When my sister and I were little, we used to bundle up, grab some hot cocoa, and hop into Aunt Donna's car to drive around in search of the best holiday light displays in central New Jersey.  We would listen to Christmas music and drive around for what seemed like hours of fun, ooooh-ing and aaah-ing at all the houses with colorful lights, moving Santas, dashing reindeer and straight up electric jolliness.  To this day I can't listen to Bing Crosby's "Mele Kalikimaka" without giggling and thinking fondly of our holiday drives.

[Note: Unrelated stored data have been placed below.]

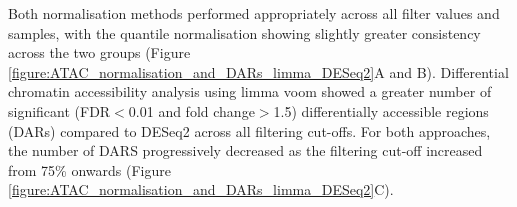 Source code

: 

Both normalisation methods performed appropriately across all filter values and samples, with the quantile normalisation showing slightly greater consistency across the two groups (Figure \ref{figure:ATAC_normalisation_and_DARs_limma_DESeq2}A and B). Differential chromatin accessibility analysis using limma voom showed a greater number of significant (FDR$<$0.01 and fold change$>$1.5) differentially accessible regions (DARs) compared to DESeq2 across all filtering cut-offs. For both approaches, the number of DARS progressively decreased as the filtering cut-off increased from 75\% onwards (Figure \ref{figure:ATAC_normalisation_and_DARs_limma_DESeq2}C).





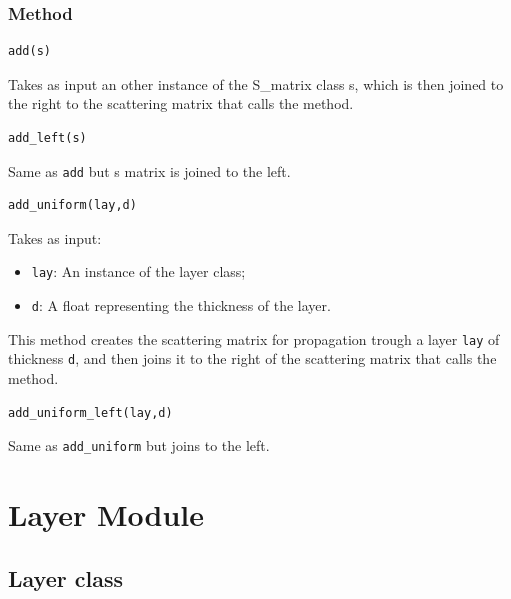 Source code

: \documentclass[a4paper,10pt]{report}
\begin{document}
\subsubsection{Method}
\begin{lstlisting}[language=Python,basicstyle=\ttfamily\Large]
add(s)
\end{lstlisting}
Takes as input an other instance of the S\_matrix class s, which is then joined to the right to the scattering matrix that calls the method.

\begin{lstlisting}[language=Python,basicstyle=\ttfamily\Large]
add_left(s)
\end{lstlisting}
Same as \texttt{add} but s matrix is joined to the left.

\begin{lstlisting}[language=Python,basicstyle=\ttfamily\Large]
add_uniform(lay,d)
\end{lstlisting}
Takes as input:
\begin{itemize}[noitemsep,topsep=0pt,parsep=0pt,partopsep=0pt]
\item \texttt{lay}: An instance of the layer class;
\item \texttt{d}: A float representing the thickness of the layer.
\end{itemize}
This method creates the scattering matrix for propagation trough a layer \texttt{lay} of thickness \texttt{d}, and then joins it to the right of the scattering matrix that calls the method.

\begin{lstlisting}[language=Python,basicstyle=\ttfamily\Large]
add_uniform_left(lay,d)
\end{lstlisting}
Same as \texttt{add\_uniform} but joins to the left.





\section{Layer Module}
\subsection{Layer class}
\end{document}
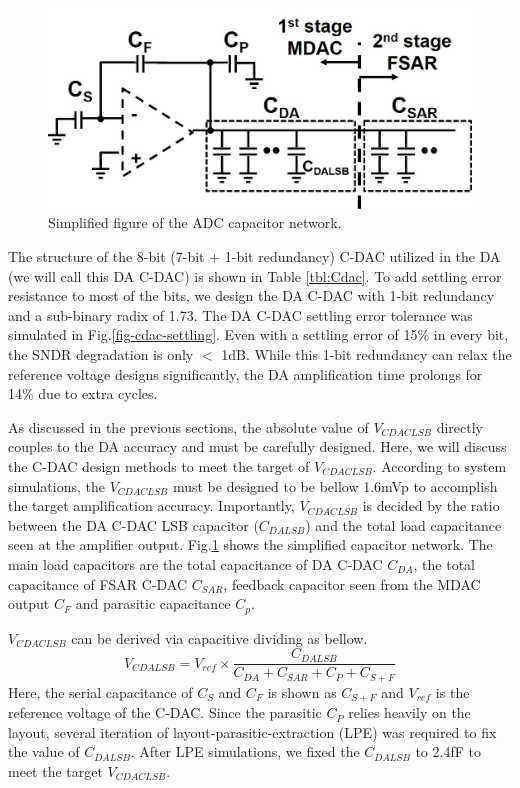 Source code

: \begin{figure}[!]
\centering
  \includegraphics[width=1\textwidth]{figure/chap2/capacitor-network.jpg}
  \caption{Simplified figure of the ADC capacitor network.}
  \label{fig-capacitor-network}
\end{figure}

The structure of the 8-bit (7-bit + 1-bit redundancy) C-DAC utilized in the DA (we will call this DA C-DAC) is shown in Table \ref{tbl:Cdac}. To add settling error resistance to most of the bits, we design the DA C-DAC with 1-bit redundancy and a sub-binary radix of 1.73. The DA C-DAC settling error tolerance was simulated in Fig.\ref{fig-cdac-settling}. Even with a settling error of 15\% in every bit, the SNDR degradation is only $<$ 1dB. While this 1-bit redundancy can relax the reference voltage designs significantly, the DA amplification time prolongs for 14\% due to extra cycles.

As discussed in the previous sections, the absolute value of $V_{CDACLSB}$ directly couples to the DA accuracy and must be carefully designed. Here,  we will discuss the C-DAC design methods to meet the target of $V_{CDACLSB}$. According to system simulations, the $V_{CDACLSB}$ must be designed to be bellow 1.6mVp to accomplish the target amplification accuracy. Importantly, $V_{CDACLSB}$ is decided by the ratio between the DA C-DAC LSB capacitor ($C_{DALSB}$) and the total load capacitance seen at the amplifier output. Fig.\ref{fig-capacitor-network} shows the simplified capacitor network. The main load capacitors are the total capacitance of DA C-DAC $C_{DA}$, the total capacitance of FSAR C-DAC $C_{SAR}$, feedback capacitor seen from the MDAC output $C_F$ and parasitic capacitance $C_p$. 

$V_{CDACLSB}$ can be derived via capacitive dividing as bellow.
 \begin{equation}
    V_{CDALSB} =V_{ref} \times \frac{C_{DALSB}}{C_{DA}+C_{SAR}+C_P+C_{S+F}}  
 \end{equation}
Here, the serial capacitance of $C_S$ and $C_F$ is shown as $C_{S+F}$ and $V_{ref}$ is the reference voltage of the C-DAC. Since the parasitic $C_P$ relies heavily on the layout, several iteration of layout-parasitic-extraction (LPE) was  required to fix the value of $C_{DALSB}$. After LPE simulations, we fixed the $C_{DALSB}$ to 2.4fF to meet the target $V_{CDACLSB}$.


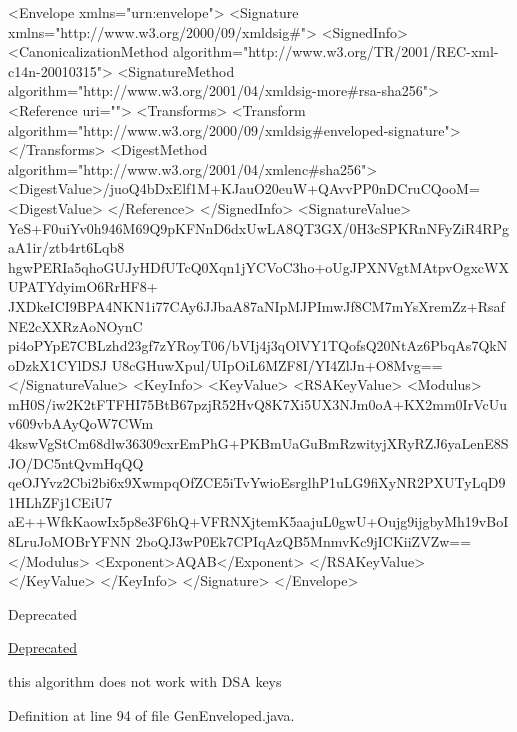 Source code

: \begin{DoxyPre}
 {\ttfamily 
<Envelope xmlns="urn:envelope">
 <Signature xmlns="http://www.w3.org/2000/09/xmldsig#">
   <SignedInfo>
     <CanonicalizationMethod algorithm="http://www.w3.org/TR/2001/REC-xml-c14n-20010315">
     <SignatureMethod algorithm="http://www.w3.org/2001/04/xmldsig-more#rsa-sha256">
     <Reference uri="">
       <Transforms>
         <Transform algorithm="http://www.w3.org/2000/09/xmldsig#enveloped-signature">
       </Transforms>
       <DigestMethod algorithm="http://www.w3.org/2001/04/xmlenc#sha256">
       <DigestValue>/juoQ4bDxElf1M+KJauO20euW+QAvvPP0nDCruCQooM=<DigestValue>
     </Reference>
   </SignedInfo>
   <SignatureValue>
     YeS+F0uiYv0h946M69Q9pKFNnD6dxUwLA8QT3GX/0H3cSPKRnNFyZiR4RPgaA1ir/ztb4rt6Lqb8
     hgwPERIa5qhoGUJyHDfUTcQ0Xqn1jYCVoC3ho+oUgJPXNVgtMAtpvOgxcWXUPATYdyimO6RrHF8+
     JXDkeICI9BPA4NKN1i77CAy6JJbaA87aNIpMJPImwJf8CM7mYsXremZz+RsafNE2cXXRzAoNOynC
     pi4oPYpE7CBLzhd23gf7zYRoyT06/bVIj4j3qOlVY1TQofsQ20NtAz6PbqAs7QkNoDzkX1CYlDSJ
     U8cGHuwXpul/UIpOiL6MZF8I/YI4ZlJn+O8Mvg==
   </SignatureValue>
   <KeyInfo>
     <KeyValue>
       <RSAKeyValue>
         <Modulus>
           mH0S/iw2K2tFTFHI75BtB67pzjR52HvQ8K7Xi5UX3NJm0oA+KX2mm0IrVcUuv609vbAAyQoW7CWm
           4kswVgStCm68dlw36309cxrEmPhG+PKBmUaGuBmRzwityjXRyRZJ6yaLenE8SJO/DC5ntQvmHqQQ
           qeOJYvz2Cbi2bi6x9XwmpqOfZCE5iTvYwioEsrglhP1uLG9fiXyNR2PXUTyLqD91HLhZFj1CEiU7
           aE++WfkKaowIx5p8e3F6hQ+VFRNXjtemK5aajuL0gwU+Oujg9ijgbyMh19vBoI8LruJoMOBrYFNN
           2boQJ3wP0Ek7CPIqAzQB5MnmvKc9jICKiiZVZw==
         </Modulus>
         <Exponent>AQAB</Exponent>
       </RSAKeyValue>
     </KeyValue>
   </KeyInfo>
 </Signature>
</Envelope>
 }
 \end{DoxyPre}


\begin{DoxyRefDesc}{Deprecated}
\item[\hyperlink{deprecated__deprecated000016}{Deprecated}]
\begin{DoxyItemize}
\item this algorithm does not work with D\-S\-A keys 
\end{DoxyItemize}\end{DoxyRefDesc}


Definition at line 94 of file Gen\-Enveloped.\-java.



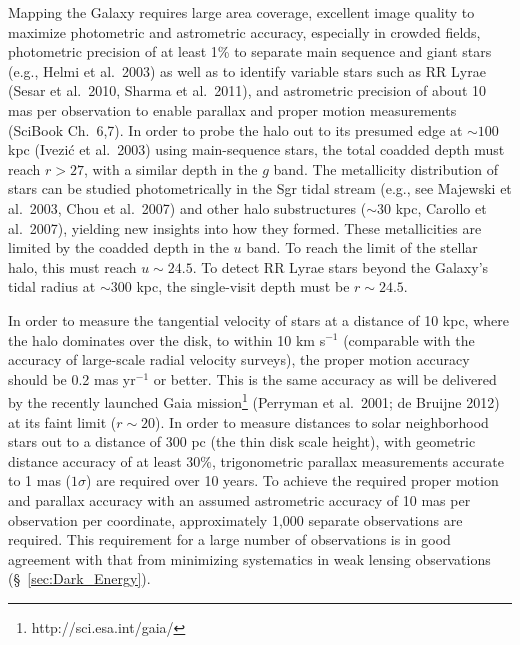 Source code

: \documentclass{emulateapj}
\begin{document}
Mapping the Galaxy requires large area coverage, excellent image
quality to maximize photometric and astrometric accuracy,
especially in crowded fields, photometric precision of at least 1\% to
separate main sequence and 
giant stars (e.g., Helmi et al.~2003) as well as to identify variable
stars such as RR Lyrae (Sesar et al.~2010, Sharma et al.~2011),
and astrometric precision of about 10 mas per observation to enable parallax and proper motion measurements 
(SciBook Ch.~6,7). In order to probe the halo out to its presumed edge at $\sim100$ kpc (Ivezi\'{c} et al.~2003) using
main-sequence stars, the total coadded depth must reach $r > 27$, with a similar depth in the $g$ band.   
The metallicity distribution of stars can be studied photometrically in the Sgr tidal stream (e.g., see 
Majewski et al.~2003, Chou et al.~2007) and other halo substructures
($\sim 30$ kpc, Carollo et al.~2007), yielding new insights into how
they formed.  These 
metallicities are limited by the coadded depth in the $u$ band.  To reach the limit of the stellar halo, this must reach 
$u\sim24.5$. To detect RR Lyrae stars beyond the Galaxy's tidal radius at $\sim 300$ kpc, the single-visit depth must 
be $r \sim  24.5$.

In order to measure the tangential velocity of stars at a distance of 10 kpc, where the halo dominates over the disk, to 
within 10 km s$^{-1}$ (comparable with the accuracy of
large-scale radial velocity surveys), the proper motion  
accuracy should be 0.2 mas yr$^{-1}$ or better. This is the same accuracy as will be delivered by the recently launched Gaia mission\footnote{http://sci.esa.int/gaia/} (Perryman et al.~2001; de Bruijne 2012) at its faint limit ($r \sim 20$). 
In order to measure distances to solar neighborhood stars out to a distance of 300 pc (the thin disk scale height), 
with geometric distance accuracy of at least 30\%, trigonometric parallax measurements accurate to 1 mas ($1\sigma$) 
are required over 10 years. To achieve the required proper motion and parallax accuracy with an assumed astrometric 
accuracy of 10 mas per observation per coordinate, approximately 1,000
separate observations are required. This requirement for a large
number of observations is in good agreement with that from minimizing
systematics in weak lensing observations (\S~\ref{sec:Dark_Energy}). 


\end{document}
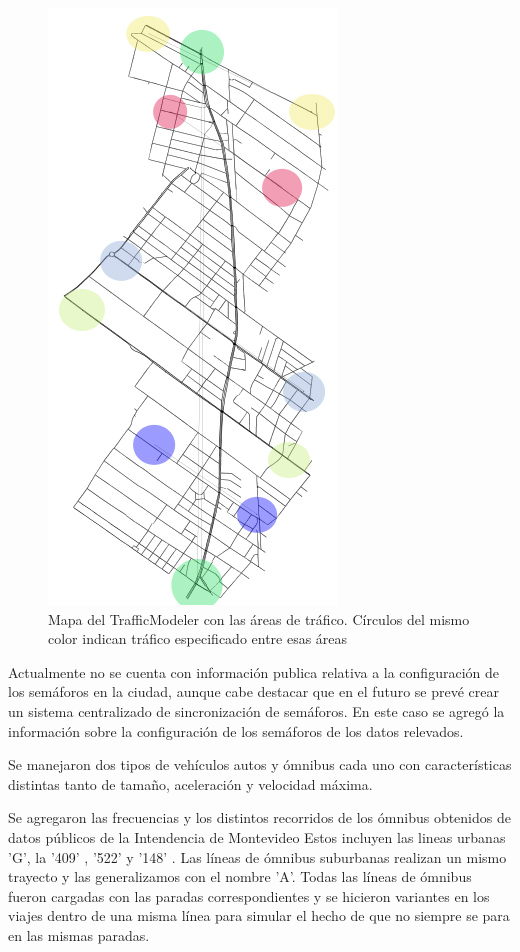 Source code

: \begin{figure}[H]
\centering
\includegraphics[width=0.4\linewidth]{Figures/areaflow1}
\caption{Mapa del TrafficModeler con las áreas de tráfico. Círculos del mismo color indican tráfico especificado entre esas áreas}
\label{fig:areaflow1}
\end{figure}


Actualmente no se cuenta con información publica relativa a la configuración de los semáforos en la ciudad, aunque cabe destacar que en el futuro se prevé crear un sistema centralizado de sincronización de semáforos. \citep{OBS01} 
En este caso se agregó la información sobre la configuración de los semáforos de los datos relevados.

Se manejaron dos tipos de vehículos autos y ómnibus cada uno con características distintas tanto de tamaño, aceleración y velocidad máxima.

Se agregaron las frecuencias y los distintos recorridos de los ómnibus obtenidos de datos públicos de la Intendencia de Montevideo \citep{IMM}
Estos incluyen las lineas urbanas  'G',  la  '409' , '522'  y  '148' . Las líneas de ómnibus suburbanas realizan  un mismo  trayecto y las generalizamos con el nombre 'A'.  
Todas  las  líneas  de  ómnibus
fueron cargadas con las paradas correspondientes y se
hicieron  variantes  en  los  viajes  dentro  de  una  misma
línea para simular el hecho de que no siempre se para en las mismas paradas.




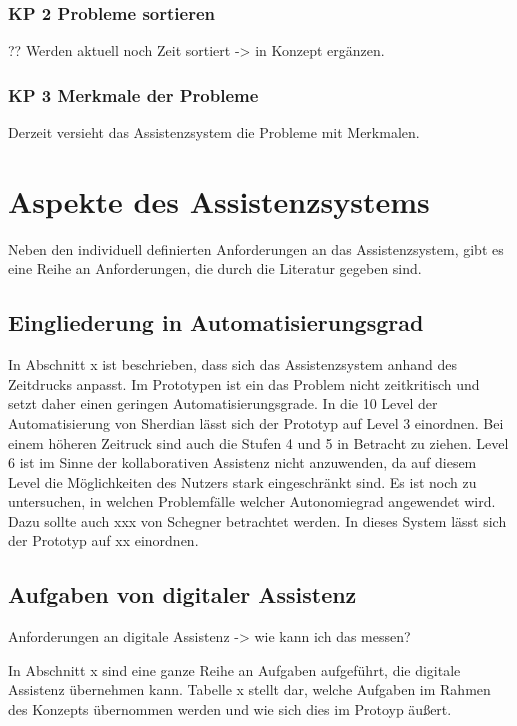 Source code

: \subsubsection*{KP 2 Probleme sortieren}
??
Werden aktuell noch Zeit sortiert -> in Konzept ergänzen.

\subsubsection*{KP 3 Merkmale der Probleme}
Derzeit versieht das Assistenzsystem die Probleme mit Merkmalen. 

\section{Aspekte des Assistenzsystems}
Neben den individuell definierten Anforderungen an das Assistenzsystem, gibt es eine Reihe an Anforderungen, die durch die Literatur gegeben sind.

\subsection*{Eingliederung in Automatisierungsgrad}
In Abschnitt x ist beschrieben, dass sich das Assistenzsystem anhand des Zeitdrucks anpasst. Im Prototypen ist ein das Problem nicht zeitkritisch und setzt daher einen geringen Automatisierungsgrade. In die 10 Level der Automatisierung von Sherdian lässt sich der Prototyp auf Level 3 einordnen. Bei einem höheren Zeitruck sind auch die Stufen 4 und 5 in Betracht zu ziehen. Level 6 ist im Sinne der kollaborativen Assistenz nicht anzuwenden, da auf diesem Level die Möglichkeiten des Nutzers stark eingeschränkt sind. Es ist noch zu untersuchen, in welchen Problemfälle welcher Autonomiegrad angewendet wird. Dazu sollte auch xxx von Schegner betrachtet werden. In dieses System lässt sich der Prototyp auf xx einordnen.

\subsection*{Aufgaben von digitaler Assistenz}
Anforderungen an digitale Assistenz -> wie kann ich das messen?

In Abschnitt x sind eine ganze Reihe an Aufgaben aufgeführt, die digitale Assistenz übernehmen kann. Tabelle x stellt dar, welche Aufgaben im Rahmen des Konzepts übernommen werden und wie sich dies im Protoyp äußert.

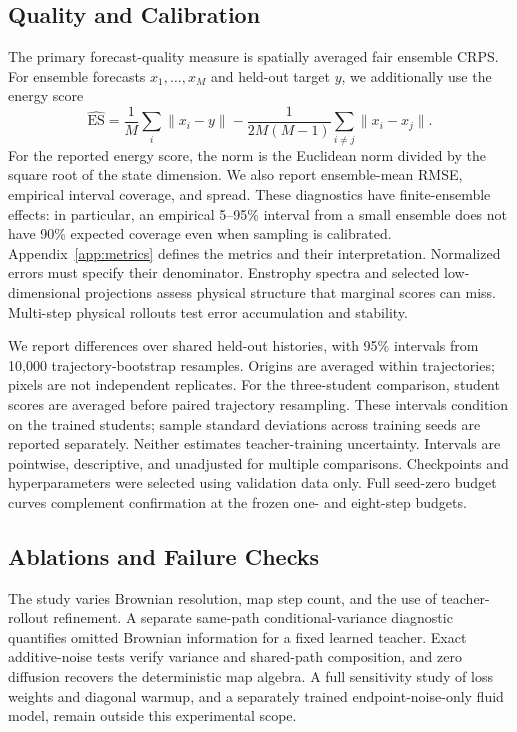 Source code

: \subsection{Quality and Calibration}
The primary forecast-quality measure is spatially averaged fair ensemble CRPS. For ensemble forecasts $x_1,\ldots,x_M$ and held-out target $y$, we additionally use the energy score
\begin{equation}
 \widehat{\mathrm{ES}}=
 \frac1M\sum_i\|x_i-y\|
 -\frac{1}{2M(M-1)}\sum_{i\ne j}\|x_i-x_j\|.
\end{equation}
For the reported energy score, the norm is the Euclidean norm divided by the square root of the state dimension. We also report ensemble-mean RMSE, empirical interval coverage, and spread. These diagnostics have finite-ensemble effects: in particular, an empirical 5--95\% interval from a small ensemble does not have 90\% expected coverage even when sampling is calibrated. Appendix~\ref{app:metrics} defines the metrics and their interpretation. Normalized errors must specify their denominator. Enstrophy spectra and selected low-dimensional projections assess physical structure that marginal scores can miss. Multi-step physical rollouts test error accumulation and stability.

We report differences over shared held-out histories, with 95\% intervals from 10,000 trajectory-bootstrap resamples. Origins are averaged within trajectories; pixels are not independent replicates. For the three-student comparison, student scores are averaged before paired trajectory resampling. These intervals condition on the trained students; sample standard deviations across training seeds are reported separately. Neither estimates teacher-training uncertainty. Intervals are pointwise, descriptive, and unadjusted for multiple comparisons. Checkpoints and hyperparameters were selected using validation data only. Full seed-zero budget curves complement confirmation at the frozen one- and eight-step budgets.

\subsection{Ablations and Failure Checks}
The study varies Brownian resolution, map step count, and the use of teacher-rollout refinement. A separate same-path conditional-variance diagnostic quantifies omitted Brownian information for a fixed learned teacher. Exact additive-noise tests verify variance and shared-path composition, and zero diffusion recovers the deterministic map algebra. A full sensitivity study of loss weights and diagonal warmup, and a separately trained endpoint-noise-only fluid model, remain outside this experimental scope.


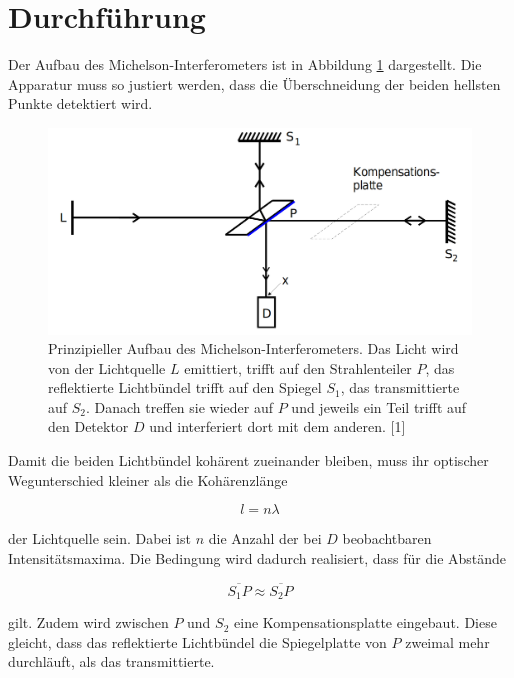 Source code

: \section{Durchführung}
\label{sec:Durchführung}

Der Aufbau des Michelson-Interferometers ist in Abbildung \ref{fig:bild1} dargestellt.
Die Apparatur muss so justiert werden, dass die Überschneidung der beiden hellsten Punkte detektiert wird.

\begin{figure}
    \centering
    \includegraphics[scale = 0.2]{content/bild1.png}
    \caption{Prinzipieller Aufbau des Michelson-Interferometers.
            Das Licht wird von der Lichtquelle $L$ emittiert, trifft auf den Strahlenteiler $P$, das reflektierte
            Lichtbündel trifft auf den Spiegel $S_1$, das transmittierte auf $S_2$. Danach treffen sie wieder auf 
            $P$ und jeweils ein Teil trifft auf den Detektor $D$ und interferiert dort mit dem anderen. [1]}
    \label{fig:bild1}
  \end{figure}

Damit die beiden Lichtbündel kohärent zueinander bleiben, muss ihr optischer Wegunterschied kleiner als
die Kohärenzlänge 

\begin{equation}
  l = n \lambda
\end{equation}

der Lichtquelle sein. Dabei ist $n$ die Anzahl der bei $D$ beobachtbaren Intensitätsmaxima. 
Die Bedingung wird dadurch realisiert, dass für die Abstände

\begin{equation}
    \overline{S_1 P} \approx \overline{S_2 P}
    \label{eqn:approx}
\end{equation}

gilt. Zudem wird zwischen $P$ und $S_2$ eine Kompensationsplatte eingebaut. Diese gleicht, dass das reflektierte
Lichtbündel die Spiegelplatte von $P$ zweimal mehr durchläuft, als das transmittierte.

When I moved down to Baltimore for college, I discovered that all that spectacle that me, Tricia and Donna used to drive around looking for, existed on one street in Hampden!  Miracle on 34th Street brought busloads of tourists down the narrow streets of Hampden to ogle the twinkling lights strung from house to house, lighting up the entire block.  It truly is a spectacle so wonderfully tacky that it seemed only Baltimore could pull it off.  When I left that little town that could, I knew that I'd miss the brilliant holiday magic that my friends and I had when we would stroll down the street, spiked cocoa in hands on a chilly December evening, but I didn't realize how much I'd miss it.  I love cheesy stuff like that and I hate that I can't hop on a bus and head down there to recreate those moments.


Or can I?  Turns out there's a magical little land of Christmas amazingness right here in Brooklyn!  Though I've known about Dyker Heights for a couple of years now, I've yet to make the trip down to check out all the wonderment in person.  Last year I had hoped to get a big group of folks together so we could all bike down there and make a party of it, but it never happened.  I'm still bike-less so I can't make that happen this year but, I really really really want to go indulge in some gaudy, energy inefficient, Christmas consumerism.  Who's up for a road trip?  I'll bring the cocoa, we'll bundle up (or not so much since it feels like it's about 60 degrees out today,) we'll hop on the train or a bus or however you get down to the bottom of Brooklyn and oooh and aaah at all the glittery glitz!  I never feel like my holidays are complete until I somehow keep my tradition... so who wants to help me keep the tradition alive?